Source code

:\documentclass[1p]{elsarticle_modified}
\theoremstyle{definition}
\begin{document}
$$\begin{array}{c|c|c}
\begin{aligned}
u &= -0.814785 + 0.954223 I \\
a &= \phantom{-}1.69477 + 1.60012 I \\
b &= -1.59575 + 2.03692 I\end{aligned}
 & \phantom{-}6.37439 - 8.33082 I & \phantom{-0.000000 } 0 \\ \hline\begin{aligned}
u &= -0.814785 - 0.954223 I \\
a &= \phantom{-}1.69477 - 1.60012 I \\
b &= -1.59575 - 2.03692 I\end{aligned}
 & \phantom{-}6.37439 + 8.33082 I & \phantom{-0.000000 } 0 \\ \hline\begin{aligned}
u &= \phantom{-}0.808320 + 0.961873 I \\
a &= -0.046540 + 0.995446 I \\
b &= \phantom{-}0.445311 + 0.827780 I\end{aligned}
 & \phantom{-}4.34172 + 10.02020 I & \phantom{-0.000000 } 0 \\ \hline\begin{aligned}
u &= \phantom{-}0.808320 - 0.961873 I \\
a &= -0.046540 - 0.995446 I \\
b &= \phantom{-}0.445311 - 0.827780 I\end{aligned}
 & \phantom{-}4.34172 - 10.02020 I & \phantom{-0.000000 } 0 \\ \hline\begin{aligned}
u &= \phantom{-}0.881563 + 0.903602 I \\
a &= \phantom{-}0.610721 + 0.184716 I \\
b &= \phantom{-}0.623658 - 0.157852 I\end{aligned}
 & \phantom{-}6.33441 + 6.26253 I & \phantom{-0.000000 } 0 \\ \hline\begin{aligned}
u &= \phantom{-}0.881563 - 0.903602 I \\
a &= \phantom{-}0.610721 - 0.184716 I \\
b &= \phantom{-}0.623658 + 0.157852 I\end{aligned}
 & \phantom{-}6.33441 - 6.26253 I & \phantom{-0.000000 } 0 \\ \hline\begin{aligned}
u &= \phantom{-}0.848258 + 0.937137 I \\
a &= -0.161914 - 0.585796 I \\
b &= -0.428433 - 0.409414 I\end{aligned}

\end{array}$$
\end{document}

Required action: Copy each line above exactly as it stands.

Result for this task:
Source code

:\documentclass[1p]{elsarticle_modified}
\theoremstyle{definition}
\begin{document}
$$\begin{array}{c|c|c}
\begin{aligned}
u &= -0.814785 + 0.954223 I \\
a &= \phantom{-}1.69477 + 1.60012 I \\
b &= -1.59575 + 2.03692 I\end{aligned}
 & \phantom{-}6.37439 - 8.33082 I & \phantom{-0.000000 } 0 \\ \hline\begin{aligned}
u &= -0.814785 - 0.954223 I \\
a &= \phantom{-}1.69477 - 1.60012 I \\
b &= -1.59575 - 2.03692 I\end{aligned}
 & \phantom{-}6.37439 + 8.33082 I & \phantom{-0.000000 } 0 \\ \hline\begin{aligned}
u &= \phantom{-}0.808320 + 0.961873 I \\
a &= -0.046540 + 0.995446 I \\
b &= \phantom{-}0.445311 + 0.827780 I\end{aligned}
 & \phantom{-}4.34172 + 10.02020 I & \phantom{-0.000000 } 0 \\ \hline\begin{aligned}
u &= \phantom{-}0.808320 - 0.961873 I \\
a &= -0.046540 - 0.995446 I \\
b &= \phantom{-}0.445311 - 0.827780 I\end{aligned}
 & \phantom{-}4.34172 - 10.02020 I & \phantom{-0.000000 } 0 \\ \hline\begin{aligned}
u &= \phantom{-}0.881563 + 0.903602 I \\
a &= \phantom{-}0.610721 + 0.184716 I \\
b &= \phantom{-}0.623658 - 0.157852 I\end{aligned}
 & \phantom{-}6.33441 + 6.26253 I & \phantom{-0.000000 } 0 \\ \hline\begin{aligned}
u &= \phantom{-}0.881563 - 0.903602 I \\
a &= \phantom{-}0.610721 - 0.184716 I \\
b &= \phantom{-}0.623658 + 0.157852 I\end{aligned}
 & \phantom{-}6.33441 - 6.26253 I & \phantom{-0.000000 } 0 \\ \hline\begin{aligned}
u &= \phantom{-}0.848258 + 0.937137 I \\
a &= -0.161914 - 0.585796 I \\
b &= -0.428433 - 0.409414 I\end{aligned}

\end{array}$$
\end{document}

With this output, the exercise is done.